__EXERCISE DATA__.
=== Section Start ===

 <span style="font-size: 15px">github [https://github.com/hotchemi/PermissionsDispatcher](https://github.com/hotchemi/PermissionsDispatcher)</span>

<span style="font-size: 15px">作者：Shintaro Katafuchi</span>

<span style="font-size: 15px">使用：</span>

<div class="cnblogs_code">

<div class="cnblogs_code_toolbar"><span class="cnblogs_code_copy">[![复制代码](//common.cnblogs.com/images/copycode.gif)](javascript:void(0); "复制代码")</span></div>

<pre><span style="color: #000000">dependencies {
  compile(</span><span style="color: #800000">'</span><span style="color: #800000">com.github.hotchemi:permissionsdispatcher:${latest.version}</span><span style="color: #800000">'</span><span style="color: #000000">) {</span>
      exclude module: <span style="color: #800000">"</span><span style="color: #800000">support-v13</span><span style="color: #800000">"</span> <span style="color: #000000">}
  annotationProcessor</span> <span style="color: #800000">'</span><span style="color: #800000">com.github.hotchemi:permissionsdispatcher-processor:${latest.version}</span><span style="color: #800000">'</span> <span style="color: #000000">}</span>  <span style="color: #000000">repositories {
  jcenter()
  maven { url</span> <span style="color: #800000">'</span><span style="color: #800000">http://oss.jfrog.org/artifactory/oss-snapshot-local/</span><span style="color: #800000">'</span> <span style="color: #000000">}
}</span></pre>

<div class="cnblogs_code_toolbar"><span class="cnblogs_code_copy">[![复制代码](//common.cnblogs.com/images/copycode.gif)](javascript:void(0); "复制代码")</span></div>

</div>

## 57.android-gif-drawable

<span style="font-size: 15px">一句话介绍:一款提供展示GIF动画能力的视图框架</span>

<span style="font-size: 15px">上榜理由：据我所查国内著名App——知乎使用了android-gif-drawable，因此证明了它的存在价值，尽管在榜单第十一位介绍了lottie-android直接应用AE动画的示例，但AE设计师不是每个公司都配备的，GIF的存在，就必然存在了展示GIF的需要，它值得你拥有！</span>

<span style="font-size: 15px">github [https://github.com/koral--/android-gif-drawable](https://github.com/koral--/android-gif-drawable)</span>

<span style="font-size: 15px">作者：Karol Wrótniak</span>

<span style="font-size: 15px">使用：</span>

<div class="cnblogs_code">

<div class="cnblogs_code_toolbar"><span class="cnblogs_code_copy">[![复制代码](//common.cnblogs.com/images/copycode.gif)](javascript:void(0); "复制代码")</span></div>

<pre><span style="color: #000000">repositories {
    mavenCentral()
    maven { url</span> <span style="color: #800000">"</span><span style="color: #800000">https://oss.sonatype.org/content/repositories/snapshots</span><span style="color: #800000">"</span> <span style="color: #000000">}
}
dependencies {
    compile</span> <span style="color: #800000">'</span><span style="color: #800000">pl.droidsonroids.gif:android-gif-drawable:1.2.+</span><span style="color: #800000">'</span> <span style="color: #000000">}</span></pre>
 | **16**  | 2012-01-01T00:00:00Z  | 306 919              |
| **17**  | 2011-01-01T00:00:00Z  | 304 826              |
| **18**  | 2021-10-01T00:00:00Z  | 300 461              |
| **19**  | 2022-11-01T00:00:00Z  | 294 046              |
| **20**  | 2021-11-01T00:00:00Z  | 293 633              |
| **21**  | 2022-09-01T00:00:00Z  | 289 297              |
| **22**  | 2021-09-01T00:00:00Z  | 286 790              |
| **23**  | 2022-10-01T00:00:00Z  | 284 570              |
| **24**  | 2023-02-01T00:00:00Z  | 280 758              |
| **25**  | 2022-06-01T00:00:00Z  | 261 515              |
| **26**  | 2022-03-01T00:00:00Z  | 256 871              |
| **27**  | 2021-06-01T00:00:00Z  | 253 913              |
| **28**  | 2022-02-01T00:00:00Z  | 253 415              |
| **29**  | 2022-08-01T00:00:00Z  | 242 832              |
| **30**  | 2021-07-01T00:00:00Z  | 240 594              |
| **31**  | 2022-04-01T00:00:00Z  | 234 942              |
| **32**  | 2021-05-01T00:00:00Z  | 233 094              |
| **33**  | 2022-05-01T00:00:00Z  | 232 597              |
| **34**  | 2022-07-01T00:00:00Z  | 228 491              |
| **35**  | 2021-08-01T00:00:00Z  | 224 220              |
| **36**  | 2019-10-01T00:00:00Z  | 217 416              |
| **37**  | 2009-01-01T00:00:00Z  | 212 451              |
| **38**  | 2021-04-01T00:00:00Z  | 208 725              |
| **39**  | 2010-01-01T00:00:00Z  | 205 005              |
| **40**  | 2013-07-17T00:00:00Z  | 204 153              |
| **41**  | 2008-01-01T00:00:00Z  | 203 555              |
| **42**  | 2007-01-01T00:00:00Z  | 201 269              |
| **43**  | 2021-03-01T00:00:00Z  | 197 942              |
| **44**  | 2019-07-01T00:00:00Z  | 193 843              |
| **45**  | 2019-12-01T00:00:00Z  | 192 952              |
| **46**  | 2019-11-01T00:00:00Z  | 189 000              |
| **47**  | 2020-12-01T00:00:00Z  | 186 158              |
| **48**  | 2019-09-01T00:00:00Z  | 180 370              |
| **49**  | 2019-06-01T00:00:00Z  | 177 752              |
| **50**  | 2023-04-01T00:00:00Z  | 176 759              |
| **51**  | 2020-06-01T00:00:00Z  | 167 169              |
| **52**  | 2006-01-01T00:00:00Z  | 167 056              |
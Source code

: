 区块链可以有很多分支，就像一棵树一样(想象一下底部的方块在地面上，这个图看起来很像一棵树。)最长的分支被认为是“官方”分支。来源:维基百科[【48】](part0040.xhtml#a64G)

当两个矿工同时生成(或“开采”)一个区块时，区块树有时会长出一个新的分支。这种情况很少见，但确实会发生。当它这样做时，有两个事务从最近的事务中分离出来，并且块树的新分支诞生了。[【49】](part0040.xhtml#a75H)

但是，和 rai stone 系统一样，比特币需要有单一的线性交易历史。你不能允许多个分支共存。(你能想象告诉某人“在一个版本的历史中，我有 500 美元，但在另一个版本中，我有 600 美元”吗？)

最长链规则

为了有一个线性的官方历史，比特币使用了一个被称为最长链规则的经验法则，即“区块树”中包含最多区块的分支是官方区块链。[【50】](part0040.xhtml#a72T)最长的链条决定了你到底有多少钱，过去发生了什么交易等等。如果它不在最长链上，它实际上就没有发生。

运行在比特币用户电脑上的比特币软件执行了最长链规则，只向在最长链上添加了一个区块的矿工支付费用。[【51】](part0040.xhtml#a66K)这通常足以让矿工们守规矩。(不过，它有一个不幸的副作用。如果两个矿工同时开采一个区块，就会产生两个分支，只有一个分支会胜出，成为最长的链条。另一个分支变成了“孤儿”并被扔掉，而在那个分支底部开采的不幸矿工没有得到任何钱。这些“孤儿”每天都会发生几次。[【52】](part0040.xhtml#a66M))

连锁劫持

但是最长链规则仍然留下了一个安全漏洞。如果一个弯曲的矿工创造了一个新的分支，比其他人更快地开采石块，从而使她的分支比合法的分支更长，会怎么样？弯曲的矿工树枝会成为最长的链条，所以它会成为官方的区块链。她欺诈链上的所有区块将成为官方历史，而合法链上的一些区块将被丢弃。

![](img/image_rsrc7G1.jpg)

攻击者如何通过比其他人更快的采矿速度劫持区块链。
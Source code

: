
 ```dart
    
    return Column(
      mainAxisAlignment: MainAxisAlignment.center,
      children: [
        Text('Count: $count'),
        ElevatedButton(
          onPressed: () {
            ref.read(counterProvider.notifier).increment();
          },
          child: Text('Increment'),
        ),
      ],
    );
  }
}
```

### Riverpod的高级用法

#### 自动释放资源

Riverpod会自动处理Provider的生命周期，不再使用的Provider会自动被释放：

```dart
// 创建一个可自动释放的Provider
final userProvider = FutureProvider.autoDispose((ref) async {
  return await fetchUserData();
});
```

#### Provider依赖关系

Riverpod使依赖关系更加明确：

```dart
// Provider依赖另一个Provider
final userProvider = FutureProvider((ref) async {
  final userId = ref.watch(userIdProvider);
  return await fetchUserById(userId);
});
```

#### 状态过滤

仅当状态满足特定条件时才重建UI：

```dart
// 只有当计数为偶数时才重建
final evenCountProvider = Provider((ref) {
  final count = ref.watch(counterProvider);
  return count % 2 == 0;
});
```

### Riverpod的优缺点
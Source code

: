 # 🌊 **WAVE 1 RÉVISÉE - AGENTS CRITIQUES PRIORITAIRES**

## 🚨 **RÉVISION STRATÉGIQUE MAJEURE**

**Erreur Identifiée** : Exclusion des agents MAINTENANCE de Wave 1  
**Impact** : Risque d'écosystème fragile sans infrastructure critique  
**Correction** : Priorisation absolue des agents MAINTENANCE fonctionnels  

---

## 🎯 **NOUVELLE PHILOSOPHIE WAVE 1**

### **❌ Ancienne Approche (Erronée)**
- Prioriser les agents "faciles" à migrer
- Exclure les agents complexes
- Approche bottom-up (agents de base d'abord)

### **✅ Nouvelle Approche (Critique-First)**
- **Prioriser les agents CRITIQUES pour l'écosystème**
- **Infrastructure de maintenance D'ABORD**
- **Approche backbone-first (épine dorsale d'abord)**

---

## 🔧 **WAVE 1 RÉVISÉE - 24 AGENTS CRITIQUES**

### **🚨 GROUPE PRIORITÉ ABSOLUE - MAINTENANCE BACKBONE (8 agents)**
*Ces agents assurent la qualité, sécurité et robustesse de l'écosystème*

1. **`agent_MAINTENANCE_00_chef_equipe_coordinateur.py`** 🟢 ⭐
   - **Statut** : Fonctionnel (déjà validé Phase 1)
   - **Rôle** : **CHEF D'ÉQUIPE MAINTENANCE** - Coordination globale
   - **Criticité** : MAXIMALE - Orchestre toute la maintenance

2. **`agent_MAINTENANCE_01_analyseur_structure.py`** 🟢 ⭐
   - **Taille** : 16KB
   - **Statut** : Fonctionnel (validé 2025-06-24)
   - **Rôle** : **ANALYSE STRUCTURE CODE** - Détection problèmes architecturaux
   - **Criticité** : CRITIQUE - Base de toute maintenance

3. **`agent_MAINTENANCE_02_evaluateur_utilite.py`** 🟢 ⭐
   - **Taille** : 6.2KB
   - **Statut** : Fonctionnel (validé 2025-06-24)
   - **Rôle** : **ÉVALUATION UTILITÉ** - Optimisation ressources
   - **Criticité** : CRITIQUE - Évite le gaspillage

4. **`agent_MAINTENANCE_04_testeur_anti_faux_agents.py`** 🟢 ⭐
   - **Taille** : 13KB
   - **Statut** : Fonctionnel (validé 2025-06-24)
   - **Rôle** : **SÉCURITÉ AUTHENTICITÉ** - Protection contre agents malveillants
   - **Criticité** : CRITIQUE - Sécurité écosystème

=== Section End ===

__WHAT TO DO__.
Calculate the number of lines above that include the word "Prioriser", giving that number by itself.

__SOLUTION TO THE EXERCISE__.
2